CLACS Lecture Series. "Shitty Citizenships, Trashy Politics: Migrant Spaces, Environmental Justice, and Street Politics in Costa Rica"

Event Type
Lecture
Sponsor
Center for Latin American and Caribbean Studies (CLACS)
Location
Lincoln Hall 2043, 702 S. South Wright Street, Urbana IL 61801
Date
Nov 29, 2021   3:00 pm  
Speaker
Dr. Nikolai A. Alvarado, Assistant Professor, Department of Geography & Geographic Information Science
Registration
https://go.illinois.edu/Alvarado
E-Mail
szremski@illinois.edu
Views
111
Originating Calendar
Center for Latin American and Caribbean Studies (CLACS)

The disposal of waste generated in cities necessitates “proper” spaces where it can be located. The case of the informal settlement of La Carpio in San José, Costa Rica reveals the mechanisms through which “proper” spaces can be established. La Carpio is largely seen as a migrant (Nicaraguan) community and now hosts the largest landfill in the country and the largest sewage treatment plant in Central America. I trace how racism and xenophobia, and a co-construction of migrant bodies and spaces, have made La Carpio the proper place to dump Costa Rica’s waste, including migrants themselves. Informal settlements, predominantly migrant spaces, are part of the city but discursively and symbolically dislodged from the urban imaginary. As a migrant space within the national territory, La Carpio serves as an internal border beyond which several injustices can be committed without accountability. At the same time, while the dumping of trash and excrement in La Carpio reflects the oppression and discrimination that Nicaraguans experience in Costa Rica, this has also provided them with a powerful political tool as they have gained the possibility to stop the flow of waste and compel authorities to allocate other rights, including basic services and their recognition as urban citizens.

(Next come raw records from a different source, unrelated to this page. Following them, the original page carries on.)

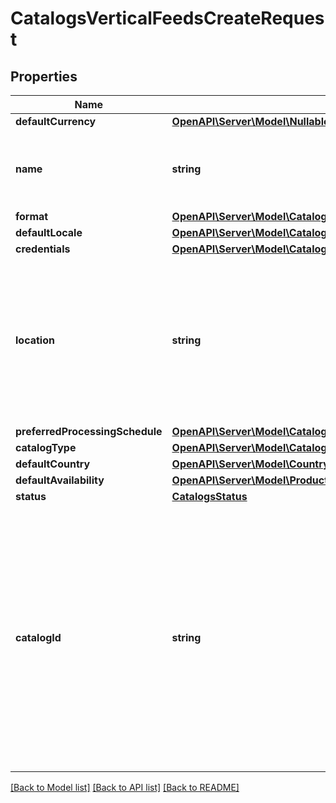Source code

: # CatalogsVerticalFeedsCreateRequest

## Properties
Name | Type | Description | Notes
------------ | ------------- | ------------- | -------------
**defaultCurrency** | [**OpenAPI\Server\Model\NullableCurrency**](NullableCurrency.md) |  | [optional] 
**name** | **string** | A human-friendly name associated to a given feed. | 
**format** | [**OpenAPI\Server\Model\CatalogsFormat**](CatalogsFormat.md) |  | 
**defaultLocale** | [**OpenAPI\Server\Model\CatalogsFeedsCreateRequestDefaultLocale**](CatalogsFeedsCreateRequestDefaultLocale.md) |  | 
**credentials** | [**OpenAPI\Server\Model\CatalogsFeedCredentials**](CatalogsFeedCredentials.md) |  | [optional] 
**location** | **string** | The URL where a feed is available for download. This URL is what Pinterest will use to download a feed for processing. | 
**preferredProcessingSchedule** | [**OpenAPI\Server\Model\CatalogsFeedProcessingSchedule**](CatalogsFeedProcessingSchedule.md) |  | [optional] 
**catalogType** | [**OpenAPI\Server\Model\CatalogsType**](CatalogsType.md) |  | 
**defaultCountry** | [**OpenAPI\Server\Model\Country**](Country.md) |  | 
**defaultAvailability** | [**OpenAPI\Server\Model\ProductAvailabilityType**](ProductAvailabilityType.md) |  | [optional] 
**status** | [**CatalogsStatus**](CatalogsStatus.md) |  | [optional] 
**catalogId** | **string** | Catalog id pertaining to the feed. If not provided, feed will use a default catalog based on type. At the moment a catalog can not have multiple creative assets feeds but this will change in the future. | [optional] 

[[Back to Model list]](../README.md#documentation-for-models) [[Back to API list]](../README.md#documentation-for-api-endpoints) [[Back to README]](../README.md)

Nikolai Alvarado is an Assistant Professor in the Department of Geography and Geographic Information Science at the University of Illinois Urbana-Champaign. He has a BA in Latin American Studies from the University of California, Fullerton and holds both a master’s degree and Ph.D. in Geography from the University of Denver. His work on Migrant Urbanism speaks to broader questions on the role of international migration in emerging spatial configurations in Global South cities. Currently, Dr. Alvarado’s research focuses on environmental justice in informal settlements and on how these very same spaces enable a migrant politics able to contest, negotiate, and expand the limits of an urban citizenship that recognizes noncitizen migrants as legitimate urban dwellers. Dr. Alvarado is a first-generation college graduate originally from Ecuador and Costa Rica.